Task prompt:
Could you reproduce the lines below from the one with "# Cross-linking and" through the one with "# Coimmunoprecipitation assays"? Keep both ends and add nothing.

%%

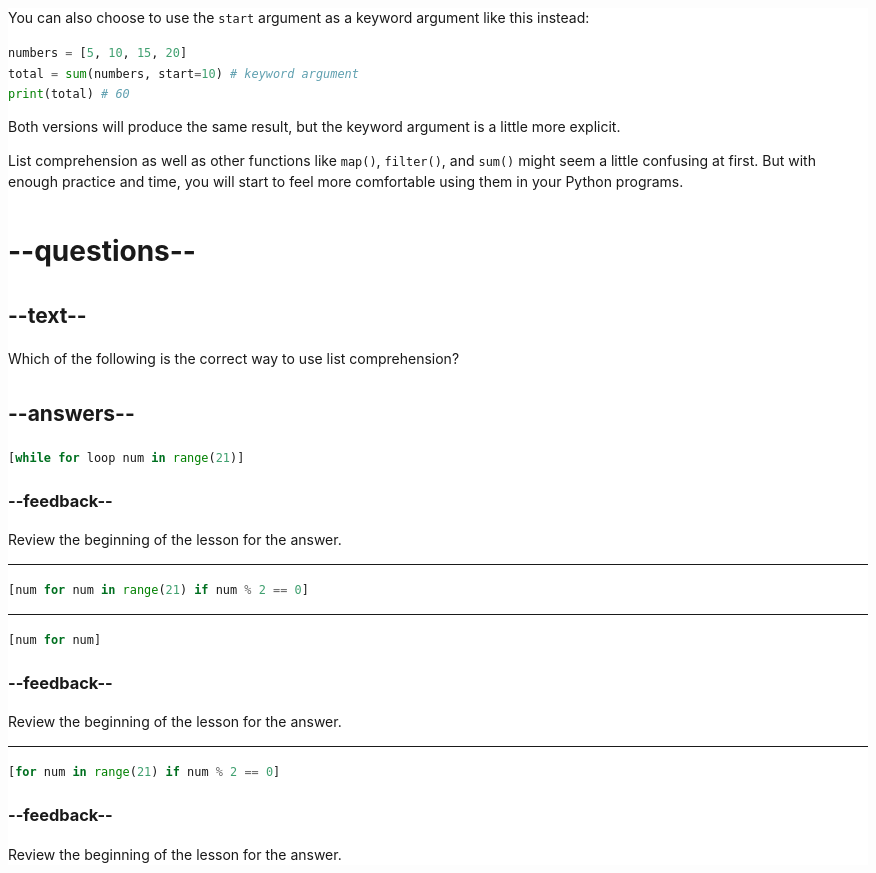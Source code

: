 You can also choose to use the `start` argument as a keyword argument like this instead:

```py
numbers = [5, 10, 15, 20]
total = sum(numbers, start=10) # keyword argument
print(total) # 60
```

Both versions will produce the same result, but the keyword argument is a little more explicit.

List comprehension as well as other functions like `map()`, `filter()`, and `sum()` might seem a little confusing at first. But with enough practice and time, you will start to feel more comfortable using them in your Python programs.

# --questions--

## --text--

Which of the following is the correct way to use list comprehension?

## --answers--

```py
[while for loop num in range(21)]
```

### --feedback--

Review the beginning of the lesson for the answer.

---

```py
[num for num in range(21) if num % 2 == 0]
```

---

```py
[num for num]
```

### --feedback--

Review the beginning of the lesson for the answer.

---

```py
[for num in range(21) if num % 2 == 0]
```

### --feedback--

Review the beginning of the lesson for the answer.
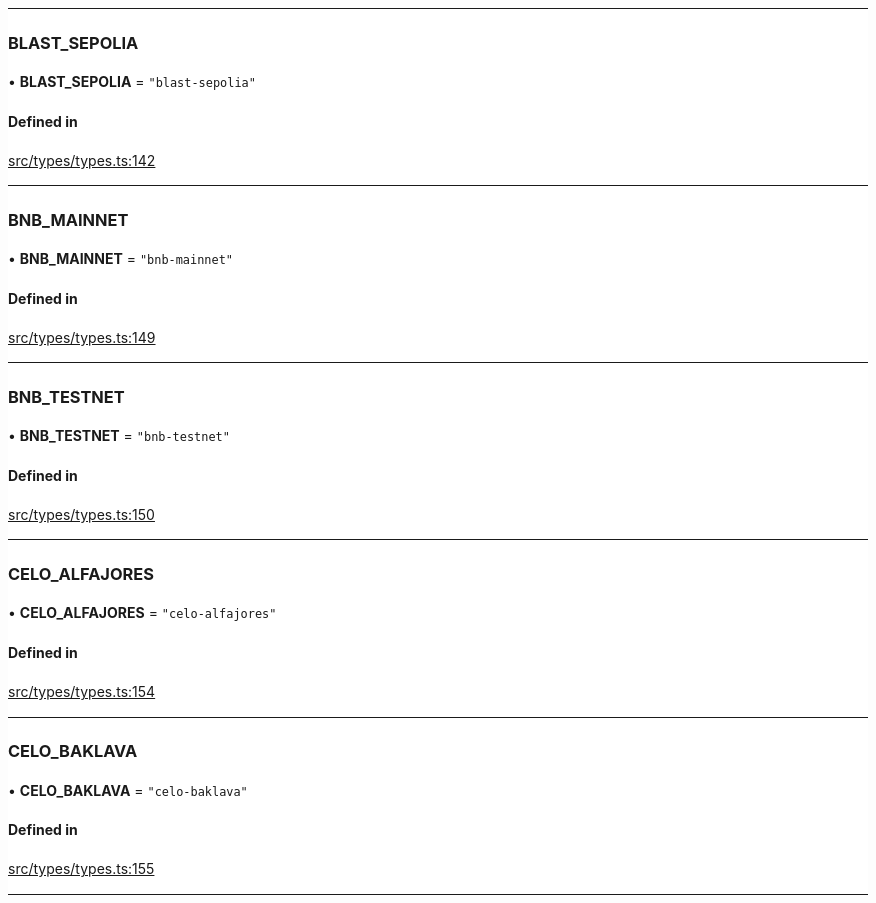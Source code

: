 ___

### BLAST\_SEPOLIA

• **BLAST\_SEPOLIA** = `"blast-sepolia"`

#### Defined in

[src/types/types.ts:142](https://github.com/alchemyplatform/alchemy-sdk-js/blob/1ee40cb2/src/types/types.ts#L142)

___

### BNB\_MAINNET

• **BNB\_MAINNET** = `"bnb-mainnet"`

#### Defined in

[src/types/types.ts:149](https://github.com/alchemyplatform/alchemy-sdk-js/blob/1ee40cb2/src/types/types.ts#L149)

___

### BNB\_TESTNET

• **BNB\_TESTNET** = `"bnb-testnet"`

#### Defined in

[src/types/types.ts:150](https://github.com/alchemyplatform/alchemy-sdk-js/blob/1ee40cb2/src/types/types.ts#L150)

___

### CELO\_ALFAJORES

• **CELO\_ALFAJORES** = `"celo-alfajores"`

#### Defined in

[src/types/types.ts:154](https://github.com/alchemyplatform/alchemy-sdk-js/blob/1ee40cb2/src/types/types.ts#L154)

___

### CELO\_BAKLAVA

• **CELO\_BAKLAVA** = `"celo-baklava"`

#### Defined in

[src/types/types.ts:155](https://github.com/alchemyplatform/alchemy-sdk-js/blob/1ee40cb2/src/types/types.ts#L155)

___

%%
%%

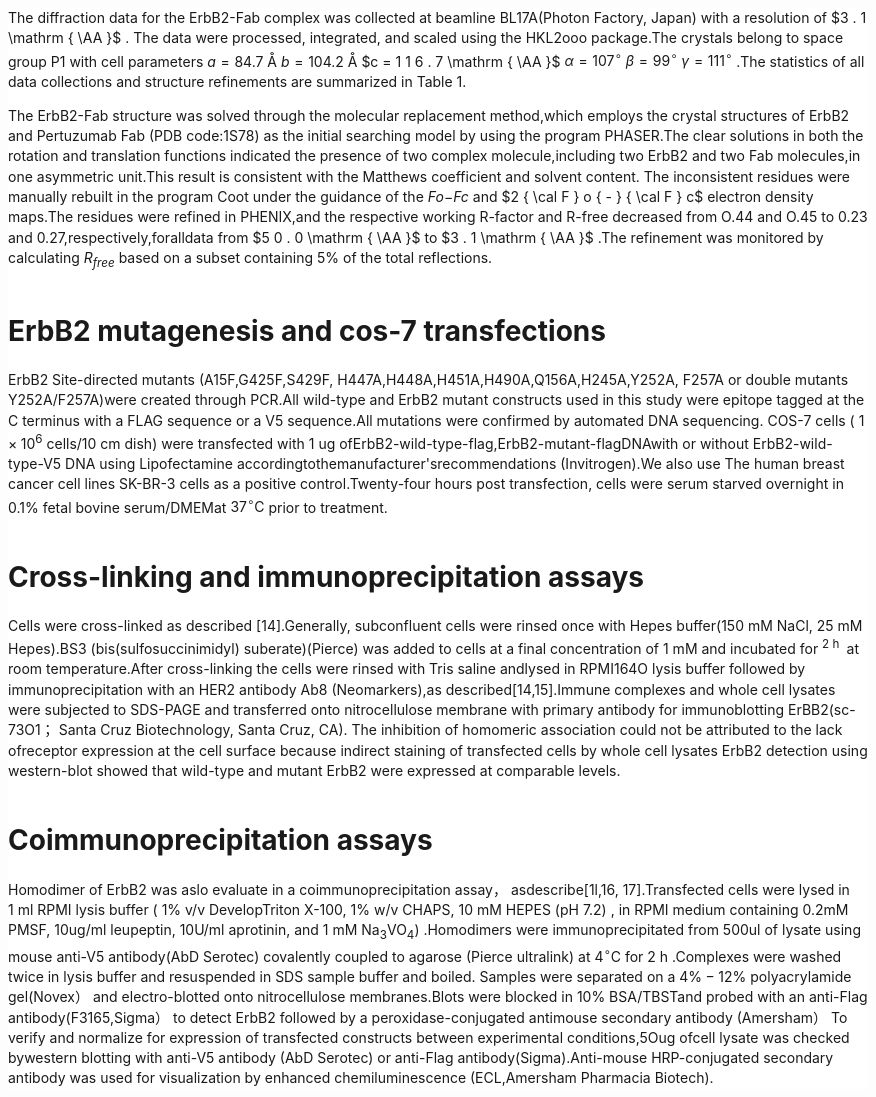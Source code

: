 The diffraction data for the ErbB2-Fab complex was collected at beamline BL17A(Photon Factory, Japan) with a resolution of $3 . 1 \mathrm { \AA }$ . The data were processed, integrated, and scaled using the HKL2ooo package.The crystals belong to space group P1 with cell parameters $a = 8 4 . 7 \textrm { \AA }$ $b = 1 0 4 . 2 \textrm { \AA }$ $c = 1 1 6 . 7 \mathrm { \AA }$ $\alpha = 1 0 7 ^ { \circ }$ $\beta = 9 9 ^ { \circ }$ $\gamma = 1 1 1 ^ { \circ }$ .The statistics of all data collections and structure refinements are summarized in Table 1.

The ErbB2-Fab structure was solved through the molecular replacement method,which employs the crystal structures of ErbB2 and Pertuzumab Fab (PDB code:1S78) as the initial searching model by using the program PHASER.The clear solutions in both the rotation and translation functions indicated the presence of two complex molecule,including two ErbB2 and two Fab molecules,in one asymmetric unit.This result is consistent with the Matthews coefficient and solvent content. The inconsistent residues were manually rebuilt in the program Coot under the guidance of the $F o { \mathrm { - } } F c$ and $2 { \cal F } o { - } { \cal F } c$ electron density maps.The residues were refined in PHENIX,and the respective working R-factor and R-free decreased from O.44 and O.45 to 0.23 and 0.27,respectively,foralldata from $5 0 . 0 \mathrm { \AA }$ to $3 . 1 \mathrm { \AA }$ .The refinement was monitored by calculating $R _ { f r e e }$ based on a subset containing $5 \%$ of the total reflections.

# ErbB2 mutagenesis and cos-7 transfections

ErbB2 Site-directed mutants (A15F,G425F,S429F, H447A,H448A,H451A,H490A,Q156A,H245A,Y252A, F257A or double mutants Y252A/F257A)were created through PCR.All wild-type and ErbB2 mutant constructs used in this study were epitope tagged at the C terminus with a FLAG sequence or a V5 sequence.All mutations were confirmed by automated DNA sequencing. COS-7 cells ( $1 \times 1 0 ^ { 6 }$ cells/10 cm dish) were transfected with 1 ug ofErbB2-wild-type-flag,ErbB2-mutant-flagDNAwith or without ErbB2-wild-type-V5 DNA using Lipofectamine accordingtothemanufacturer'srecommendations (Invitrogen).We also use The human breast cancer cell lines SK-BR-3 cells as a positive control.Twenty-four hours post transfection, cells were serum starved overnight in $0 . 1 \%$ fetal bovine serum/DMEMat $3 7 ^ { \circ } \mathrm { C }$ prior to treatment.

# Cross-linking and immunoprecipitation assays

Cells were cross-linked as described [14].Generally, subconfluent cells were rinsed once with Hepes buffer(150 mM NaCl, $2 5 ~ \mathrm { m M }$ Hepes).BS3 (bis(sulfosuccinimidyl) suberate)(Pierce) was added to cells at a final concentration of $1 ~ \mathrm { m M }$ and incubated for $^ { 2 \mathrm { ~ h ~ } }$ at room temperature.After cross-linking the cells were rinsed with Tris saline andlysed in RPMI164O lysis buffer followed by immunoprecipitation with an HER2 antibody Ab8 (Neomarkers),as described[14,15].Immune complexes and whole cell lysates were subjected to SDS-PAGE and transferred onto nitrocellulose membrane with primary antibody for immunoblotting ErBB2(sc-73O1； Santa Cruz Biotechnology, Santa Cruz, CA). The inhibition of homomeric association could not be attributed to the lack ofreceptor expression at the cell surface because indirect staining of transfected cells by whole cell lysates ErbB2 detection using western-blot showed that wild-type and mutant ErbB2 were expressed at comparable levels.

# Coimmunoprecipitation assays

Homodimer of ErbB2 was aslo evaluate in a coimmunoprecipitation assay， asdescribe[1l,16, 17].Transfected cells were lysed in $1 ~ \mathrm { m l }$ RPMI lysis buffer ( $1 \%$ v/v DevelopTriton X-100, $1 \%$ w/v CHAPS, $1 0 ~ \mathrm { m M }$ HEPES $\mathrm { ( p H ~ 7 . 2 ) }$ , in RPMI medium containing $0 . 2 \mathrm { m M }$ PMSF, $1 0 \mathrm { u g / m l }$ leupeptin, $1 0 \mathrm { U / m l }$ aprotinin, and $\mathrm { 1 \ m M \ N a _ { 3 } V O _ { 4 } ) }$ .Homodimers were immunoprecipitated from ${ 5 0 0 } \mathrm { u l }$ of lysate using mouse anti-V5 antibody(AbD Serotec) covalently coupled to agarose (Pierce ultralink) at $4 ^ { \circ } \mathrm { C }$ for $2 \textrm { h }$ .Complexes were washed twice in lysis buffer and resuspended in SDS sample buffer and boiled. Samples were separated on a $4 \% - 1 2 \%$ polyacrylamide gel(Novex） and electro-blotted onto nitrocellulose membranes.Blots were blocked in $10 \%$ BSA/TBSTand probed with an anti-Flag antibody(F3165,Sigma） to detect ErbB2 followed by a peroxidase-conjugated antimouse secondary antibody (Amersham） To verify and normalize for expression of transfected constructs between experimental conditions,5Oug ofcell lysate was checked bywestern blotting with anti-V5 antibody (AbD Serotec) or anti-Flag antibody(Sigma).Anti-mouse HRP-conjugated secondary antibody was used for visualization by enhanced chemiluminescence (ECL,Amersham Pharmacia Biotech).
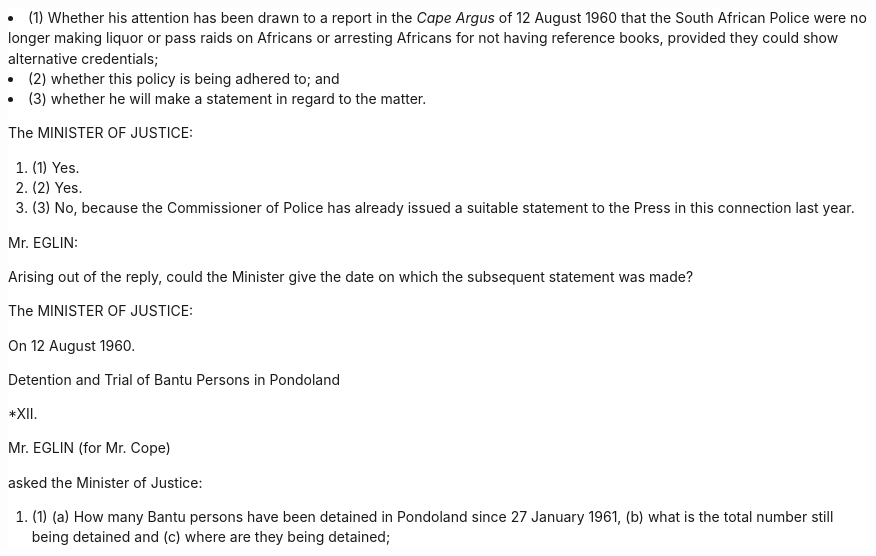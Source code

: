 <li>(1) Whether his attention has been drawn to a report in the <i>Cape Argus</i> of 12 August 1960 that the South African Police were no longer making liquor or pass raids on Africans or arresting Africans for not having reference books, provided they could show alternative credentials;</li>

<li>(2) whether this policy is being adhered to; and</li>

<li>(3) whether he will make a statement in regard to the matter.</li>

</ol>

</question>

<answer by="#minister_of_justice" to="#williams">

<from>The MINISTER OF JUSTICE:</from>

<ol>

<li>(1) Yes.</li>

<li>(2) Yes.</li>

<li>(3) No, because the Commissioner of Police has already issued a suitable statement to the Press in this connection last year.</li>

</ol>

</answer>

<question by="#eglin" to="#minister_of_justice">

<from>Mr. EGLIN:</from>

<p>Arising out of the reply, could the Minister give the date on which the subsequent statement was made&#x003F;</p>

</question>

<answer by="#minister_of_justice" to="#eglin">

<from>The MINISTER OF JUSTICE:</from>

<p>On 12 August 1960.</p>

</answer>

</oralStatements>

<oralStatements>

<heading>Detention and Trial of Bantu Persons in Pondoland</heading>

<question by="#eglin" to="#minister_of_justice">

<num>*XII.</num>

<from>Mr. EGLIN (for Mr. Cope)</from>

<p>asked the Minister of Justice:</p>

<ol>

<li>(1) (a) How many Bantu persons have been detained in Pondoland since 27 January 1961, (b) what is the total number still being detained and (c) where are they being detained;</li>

%%

Exercise result:
# Cross-linking and immunoprecipitation assays

Cells were cross-linked as described [14].Generally, subconfluent cells were rinsed once with Hepes buffer(150 mM NaCl, $2 5 ~ \mathrm { m M }$ Hepes).BS3 (bis(sulfosuccinimidyl) suberate)(Pierce) was added to cells at a final concentration of $1 ~ \mathrm { m M }$ and incubated for $^ { 2 \mathrm { ~ h ~ } }$ at room temperature.After cross-linking the cells were rinsed with Tris saline andlysed in RPMI164O lysis buffer followed by immunoprecipitation with an HER2 antibody Ab8 (Neomarkers),as described[14,15].Immune complexes and whole cell lysates were subjected to SDS-PAGE and transferred onto nitrocellulose membrane with primary antibody for immunoblotting ErBB2(sc-73O1； Santa Cruz Biotechnology, Santa Cruz, CA). The inhibition of homomeric association could not be attributed to the lack ofreceptor expression at the cell surface because indirect staining of transfected cells by whole cell lysates ErbB2 detection using western-blot showed that wild-type and mutant ErbB2 were expressed at comparable levels.

# Coimmunoprecipitation assays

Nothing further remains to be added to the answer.